By Lisa Tetrault-zhe
Hampton Union, Tuesday, December 7, 2010
[The following article is courtesy of the Hampton Union and Seacoast Online]
Wearing her reindeer antlers, 5-year-old Abigail Rayder asks Santa for her Christmas wishes.
[lisa tetrault-zhe photo]
HAMPTON -- Cocoa, cookies, caroling — all a part of the annual "Polar Express" night held at Lane Library on Dec. 2. But the highlight of the evening was when the big guy in red strolled into the room as the children sang "Santa Claus is Coming to Town."
Children erupted in screams and laughter as he made the way to the front of the room, asking them why they were wearing pajamas, shaking hands and patting some on the head.
One little girl, who attends every year, summed it up.
"I like to see Santa, that's the best part," said four-year-old Hampton resident Chloe Marx.
According to her mother, they've attended for three years and both her children (Chloe and her brother, Dean) enjoy it.
"My kids just love it," Jennifer Marx said. "We look forward to it every year. If we missed it, they'd be so upset."
The program, organized by assistant children's librarian Joanne Mulready, is in its fifth year. Every year the wait list gets longer.
"This year we had about 80 kids signed up to attend, and they bring their parents," Mulready said. "This is my favorite program of the year."
Upon arrival in their pajamas, children were given golden tickets, similar to those in the Polar Express movie. The tickets were punched by two teen volunteers and they quickly found a seat near the front of the room, awaiting Mulready's arrival to read "The Polar Express."
After she finished reading, they sang a few carols together, including some led by the first grade class at Centre School, the last of which was "Santa Claus is Coming to Town." Then, he entered the room. Each child had an opportunity to sit on his lap, and was given candy canes afterwards. Hot cocoa and various treats, supplied by parents, were also served, and a craft was available.
In addition to the usual requests for gifts, Santa got a few interesting questions from the children.
Six-year-old Kelsey Bellavance inquired as to how reindeer fly; while her friend, 7-year-old Celia Schwarz, asked about how elves move from place to place so quickly. Santa's retort — magic, of course.
Many children admitted to liking the movie better, but some weren't sure.
"My nanny picked me up and told me we were coming here," said 7-year-old Matthew Merrifield. "I was so happy. I've read the book and seen the movie, I like them both."
His sister, 3-year-old Kaylee Merrifield, agreed she was very excited to be there and see Santa Claus.

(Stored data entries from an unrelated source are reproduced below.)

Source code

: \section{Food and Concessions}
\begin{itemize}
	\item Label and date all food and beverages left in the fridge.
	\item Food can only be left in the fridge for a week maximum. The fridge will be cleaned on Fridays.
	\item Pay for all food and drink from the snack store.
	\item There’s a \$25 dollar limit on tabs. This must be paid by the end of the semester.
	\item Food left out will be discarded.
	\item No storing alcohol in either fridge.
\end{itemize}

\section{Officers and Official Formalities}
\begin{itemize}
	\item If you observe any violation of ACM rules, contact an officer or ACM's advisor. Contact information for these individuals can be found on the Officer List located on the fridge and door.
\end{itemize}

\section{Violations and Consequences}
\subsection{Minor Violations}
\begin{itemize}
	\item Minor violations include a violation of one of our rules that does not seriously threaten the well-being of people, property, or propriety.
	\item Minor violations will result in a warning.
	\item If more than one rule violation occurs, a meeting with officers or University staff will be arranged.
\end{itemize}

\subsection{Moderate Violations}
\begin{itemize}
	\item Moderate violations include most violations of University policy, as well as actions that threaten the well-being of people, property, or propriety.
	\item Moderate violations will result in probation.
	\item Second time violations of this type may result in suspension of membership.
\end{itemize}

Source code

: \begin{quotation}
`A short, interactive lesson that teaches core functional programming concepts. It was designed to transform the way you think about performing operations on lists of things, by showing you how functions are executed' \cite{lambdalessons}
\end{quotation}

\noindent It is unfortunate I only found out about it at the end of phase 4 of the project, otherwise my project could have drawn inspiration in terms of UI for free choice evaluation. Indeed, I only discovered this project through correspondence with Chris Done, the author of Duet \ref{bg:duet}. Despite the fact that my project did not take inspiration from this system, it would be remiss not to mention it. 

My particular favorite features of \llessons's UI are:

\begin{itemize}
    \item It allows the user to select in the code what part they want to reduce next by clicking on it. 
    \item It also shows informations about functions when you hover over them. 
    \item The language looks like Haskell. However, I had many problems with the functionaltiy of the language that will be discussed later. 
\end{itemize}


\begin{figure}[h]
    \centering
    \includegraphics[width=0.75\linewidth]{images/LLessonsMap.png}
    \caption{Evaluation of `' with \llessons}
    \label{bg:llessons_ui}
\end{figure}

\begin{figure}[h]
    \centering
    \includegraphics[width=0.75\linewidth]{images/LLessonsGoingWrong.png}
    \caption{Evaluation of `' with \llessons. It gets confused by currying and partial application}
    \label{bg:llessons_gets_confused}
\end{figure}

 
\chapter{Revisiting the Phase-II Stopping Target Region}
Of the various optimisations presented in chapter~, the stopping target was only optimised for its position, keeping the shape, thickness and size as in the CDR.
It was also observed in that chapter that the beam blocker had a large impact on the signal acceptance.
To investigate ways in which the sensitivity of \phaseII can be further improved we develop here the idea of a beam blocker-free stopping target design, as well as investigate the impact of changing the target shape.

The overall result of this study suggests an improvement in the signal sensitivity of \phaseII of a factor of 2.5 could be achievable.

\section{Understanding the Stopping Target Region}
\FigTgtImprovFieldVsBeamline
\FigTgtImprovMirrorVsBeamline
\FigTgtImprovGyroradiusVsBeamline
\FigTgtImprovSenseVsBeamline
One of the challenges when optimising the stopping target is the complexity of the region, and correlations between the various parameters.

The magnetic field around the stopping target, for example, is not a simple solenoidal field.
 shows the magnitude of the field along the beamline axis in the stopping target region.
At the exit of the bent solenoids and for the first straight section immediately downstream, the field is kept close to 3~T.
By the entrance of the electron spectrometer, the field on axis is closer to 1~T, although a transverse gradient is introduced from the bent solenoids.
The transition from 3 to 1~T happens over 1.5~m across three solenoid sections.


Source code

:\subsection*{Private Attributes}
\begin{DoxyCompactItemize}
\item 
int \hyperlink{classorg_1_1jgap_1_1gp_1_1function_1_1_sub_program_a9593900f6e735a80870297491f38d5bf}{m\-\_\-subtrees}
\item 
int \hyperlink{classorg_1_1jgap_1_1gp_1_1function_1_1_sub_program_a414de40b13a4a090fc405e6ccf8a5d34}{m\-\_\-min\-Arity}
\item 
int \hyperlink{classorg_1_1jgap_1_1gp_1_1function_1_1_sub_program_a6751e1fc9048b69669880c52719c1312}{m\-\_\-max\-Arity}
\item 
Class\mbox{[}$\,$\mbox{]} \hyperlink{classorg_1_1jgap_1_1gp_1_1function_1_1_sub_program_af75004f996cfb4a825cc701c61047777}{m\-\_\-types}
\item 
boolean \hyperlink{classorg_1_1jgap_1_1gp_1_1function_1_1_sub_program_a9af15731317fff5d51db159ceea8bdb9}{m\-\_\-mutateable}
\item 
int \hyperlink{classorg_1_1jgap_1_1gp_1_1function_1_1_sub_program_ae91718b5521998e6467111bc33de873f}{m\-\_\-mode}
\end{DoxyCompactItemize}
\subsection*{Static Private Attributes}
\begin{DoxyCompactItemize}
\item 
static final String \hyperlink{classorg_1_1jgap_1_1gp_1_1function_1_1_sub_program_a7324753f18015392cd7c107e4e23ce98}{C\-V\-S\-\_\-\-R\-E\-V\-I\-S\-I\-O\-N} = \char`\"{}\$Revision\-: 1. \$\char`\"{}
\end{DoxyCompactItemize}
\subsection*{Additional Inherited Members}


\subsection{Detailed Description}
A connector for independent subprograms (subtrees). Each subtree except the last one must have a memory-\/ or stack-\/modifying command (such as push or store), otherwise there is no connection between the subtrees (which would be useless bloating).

As they left, each child was given a magic bell from Santa's sleigh, as in the book, by one of the volunteers.
"Polar Express is my favorite event here," said Winnacunnet High School senior Brianna Brand. She's been volunteering at the library for five years. "I love how everyone comes together for it; it's such a festive time."
For Mulready, who said she thinks her daughter gave her the idea for the program, the most rewarding aspect of the program is watching the children, many of whom come back every year.
"Just seeing the kids' faces is the best part," Mulready said. "Most of them are smiling from ear to ear. It's a really fun evening."
Friends Kelsey Bellavance, 6, and Celia Schwarz, 7, take a turn with Santa. But rather than ask for gifts, they both had a question for the big guy. Bellanvance asked how elves move from one place to another so quickly and Schwarz asked how reindeer fly. Santa's reply: "That's simple - magic."